Esso deriva la sua legittimità rappresentativa dall’elezione diretta da parte dei componenti dei Comites nel mondo e rappresenta un importante passo nel processo di sviluppo della “partecipazione” attiva alla vita politica del paese da parte delle collettività italiane nel mondo e allo stesso tempo costituisce l’organismo essenziale per il loro collegamento permanente con l’Italia e le sue istituzioni. 

Il Consiglio si compone di 63 Consiglieri, di cui 43 eletti direttamente all’estero e 20 di nomina governativa. Il CGIE si articola in: Assemblea Plenaria, Comitato di Presidenza (composto dal Segretario Generale, da quattro Vice Segretari Generali e da quattro rappresentanti delle diverse aree), 3 Commissioni Continentali, la Commissione di nomina governativa, 7 Commissioni Tematiche e i Gruppi di Lavoro.

A seguito delle consultazioni elettorali svolte il 26 e 27 settembre 2015 l’organismo è stato completamente rinnovato e il decreto del Presidente del Consiglio dei Ministri del 7 gennaio 2016 ha completato il Plenum della nuova Consiliatura.

ll Presidente del CGIE è il Ministro degli Affari Esteri, mentre sono elettive le cariche di Segretario  Generale (che convoca l’Assemblea plenaria e il Comitato di Presidenza, ne dirige i lavori e dà esecuzione alla decisioni assunte), dei quattro Vice Segretari Generali per le tre aree geografiche (Europa e Africa del Nord; America Latina; Paesi Anglofoni Extraeuropei) e per il gruppo dei membri nominati dal Governo e del Comitato di Presidenza (composto in totale da 17 membri), che si riunisce almeno 6 volte l'anno.  

COMPITI E FUNZIONI
Nelle due Assemblee plenarie annuali, il Consiglio Generale esamina i problemi delle comunità italiane all’estero, formula pareri, proposte e raccomandazioni in  materia di iniziative legislative o amministrative dello Stato o delle Regioni, accordi internazionali e normative comunitarie concernenti le comunità italiane all’estero.

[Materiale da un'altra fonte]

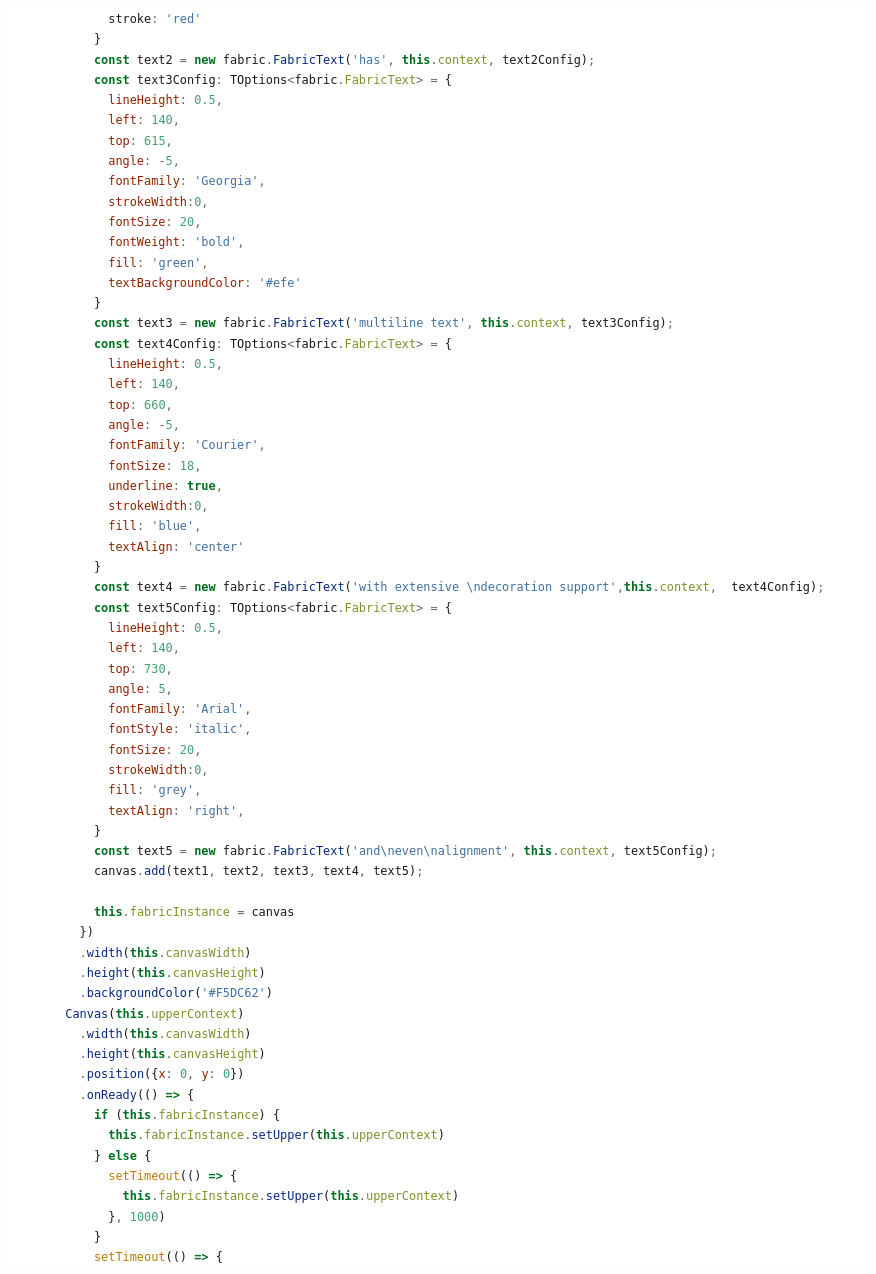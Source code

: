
 ```javascript
              stroke: 'red'
            }
            const text2 = new fabric.FabricText('has', this.context, text2Config);
            const text3Config: TOptions<fabric.FabricText> = {
              lineHeight: 0.5,
              left: 140,
              top: 615,
              angle: -5,
              fontFamily: 'Georgia',
              strokeWidth:0,
              fontSize: 20,
              fontWeight: 'bold',
              fill: 'green',
              textBackgroundColor: '#efe'
            }
            const text3 = new fabric.FabricText('multiline text', this.context, text3Config);
            const text4Config: TOptions<fabric.FabricText> = {
              lineHeight: 0.5,
              left: 140,
              top: 660,
              angle: -5,
              fontFamily: 'Courier',
              fontSize: 18,
              underline: true,
              strokeWidth:0,
              fill: 'blue',
              textAlign: 'center'
            }
            const text4 = new fabric.FabricText('with extensive \ndecoration support',this.context,  text4Config);
            const text5Config: TOptions<fabric.FabricText> = {
              lineHeight: 0.5,
              left: 140,
              top: 730,
              angle: 5,
              fontFamily: 'Arial',
              fontStyle: 'italic',
              fontSize: 20,
              strokeWidth:0,
              fill: 'grey',
              textAlign: 'right',
            }
            const text5 = new fabric.FabricText('and\neven\nalignment', this.context, text5Config);
            canvas.add(text1, text2, text3, text4, text5);

            this.fabricInstance = canvas
          })
          .width(this.canvasWidth)
          .height(this.canvasHeight)
          .backgroundColor('#F5DC62')
        Canvas(this.upperContext)
          .width(this.canvasWidth)
          .height(this.canvasHeight)
          .position({x: 0, y: 0})
          .onReady(() => {
            if (this.fabricInstance) {
              this.fabricInstance.setUpper(this.upperContext)
            } else {
              setTimeout(() => {
                this.fabricInstance.setUpper(this.upperContext)
              }, 1000)
            }
            setTimeout(() => {
```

In particolare, il CGIE esprime il parere obbligatorio sugli orientamenti del Governo concernenti le seguenti materie: stanziamenti dello Stato in favore delle comunità all’estero; programmi pluriennali e relativi finanziamenti per la politica scolastica, la formazione professionale e la tutela sociale e previdenziale; criteri per l’erogazione dei contributi ad associazioni nazionali, patronati, enti di formazione professionale, organi di stampa e di informazione; programmi radiotelevisivi per le comunità all’estero; linee di riforma dei servizi consolari, scolastici e sociali.  

Di seguito i risultati dell'elezione svoltasi il 26 settembre 2015, per quel che riguarda la Germania:
Gli eletti sono Paolo Brullo (Wolfsburg), Simonetta Del Favero (Colonia), Pino Maggio (Francoforte), Vincenzo Mancuso (Francoforte), Tony Mazaro (Stoccarda), Isabella Parisi (Hannover), ed Edith Pichler (Berlino).

Sui 43 membri eletti nel mondo, sono state 11 le riconferme.